STUDY MATERIAL below:

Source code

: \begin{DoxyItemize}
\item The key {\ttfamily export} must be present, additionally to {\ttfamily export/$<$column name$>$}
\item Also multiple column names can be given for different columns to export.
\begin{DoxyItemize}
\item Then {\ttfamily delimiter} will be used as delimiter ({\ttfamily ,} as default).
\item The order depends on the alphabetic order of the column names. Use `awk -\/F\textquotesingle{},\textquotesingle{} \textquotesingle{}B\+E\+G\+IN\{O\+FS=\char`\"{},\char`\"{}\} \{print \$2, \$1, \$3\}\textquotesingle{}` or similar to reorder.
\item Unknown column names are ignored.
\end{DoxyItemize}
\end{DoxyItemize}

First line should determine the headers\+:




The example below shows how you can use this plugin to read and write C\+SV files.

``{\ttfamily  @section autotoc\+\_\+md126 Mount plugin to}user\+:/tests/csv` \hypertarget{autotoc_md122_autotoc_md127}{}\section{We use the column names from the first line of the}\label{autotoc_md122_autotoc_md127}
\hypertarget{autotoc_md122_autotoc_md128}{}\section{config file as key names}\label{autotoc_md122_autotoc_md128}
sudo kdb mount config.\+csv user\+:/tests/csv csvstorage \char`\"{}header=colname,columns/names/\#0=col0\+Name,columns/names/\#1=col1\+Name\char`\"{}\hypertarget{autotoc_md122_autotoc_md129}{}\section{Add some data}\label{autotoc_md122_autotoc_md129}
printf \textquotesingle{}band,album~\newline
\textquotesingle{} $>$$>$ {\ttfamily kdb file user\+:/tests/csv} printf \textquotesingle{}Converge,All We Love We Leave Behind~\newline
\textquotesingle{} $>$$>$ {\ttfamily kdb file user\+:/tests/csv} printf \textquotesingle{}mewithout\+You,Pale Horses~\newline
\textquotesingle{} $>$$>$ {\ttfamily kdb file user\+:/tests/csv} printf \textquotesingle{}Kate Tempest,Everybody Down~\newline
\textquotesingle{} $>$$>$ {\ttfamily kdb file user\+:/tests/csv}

End of STUDY MATERIAL.

▸ TASK TO COMPLETE:
Your task is to give back every record exactly.

▸ FINISHED EXERCISE:
Source code

: \begin{DoxyItemize}
\item The key {\ttfamily export} must be present, additionally to {\ttfamily export/$<$column name$>$}
\item Also multiple column names can be given for different columns to export.
\begin{DoxyItemize}
\item Then {\ttfamily delimiter} will be used as delimiter ({\ttfamily ,} as default).
\item The order depends on the alphabetic order of the column names. Use `awk -\/F\textquotesingle{},\textquotesingle{} \textquotesingle{}B\+E\+G\+IN\{O\+FS=\char`\"{},\char`\"{}\} \{print \$2, \$1, \$3\}\textquotesingle{}` or similar to reorder.
\item Unknown column names are ignored.
\end{DoxyItemize}
\end{DoxyItemize}

First line should determine the headers\+:




The example below shows how you can use this plugin to read and write C\+SV files.

``{\ttfamily  @section autotoc\+\_\+md126 Mount plugin to}user\+:/tests/csv` \hypertarget{autotoc_md122_autotoc_md127}{}\section{We use the column names from the first line of the}\label{autotoc_md122_autotoc_md127}
\hypertarget{autotoc_md122_autotoc_md128}{}\section{config file as key names}\label{autotoc_md122_autotoc_md128}
sudo kdb mount config.\+csv user\+:/tests/csv csvstorage \char`\"{}header=colname,columns/names/\#0=col0\+Name,columns/names/\#1=col1\+Name\char`\"{}\hypertarget{autotoc_md122_autotoc_md129}{}\section{Add some data}\label{autotoc_md122_autotoc_md129}
printf \textquotesingle{}band,album~\newline
\textquotesingle{} $>$$>$ {\ttfamily kdb file user\+:/tests/csv} printf \textquotesingle{}Converge,All We Love We Leave Behind~\newline
\textquotesingle{} $>$$>$ {\ttfamily kdb file user\+:/tests/csv} printf \textquotesingle{}mewithout\+You,Pale Horses~\newline
\textquotesingle{} $>$$>$ {\ttfamily kdb file user\+:/tests/csv} printf \textquotesingle{}Kate Tempest,Everybody Down~\newline
\textquotesingle{} $>$$>$ {\ttfamily kdb file user\+:/tests/csv}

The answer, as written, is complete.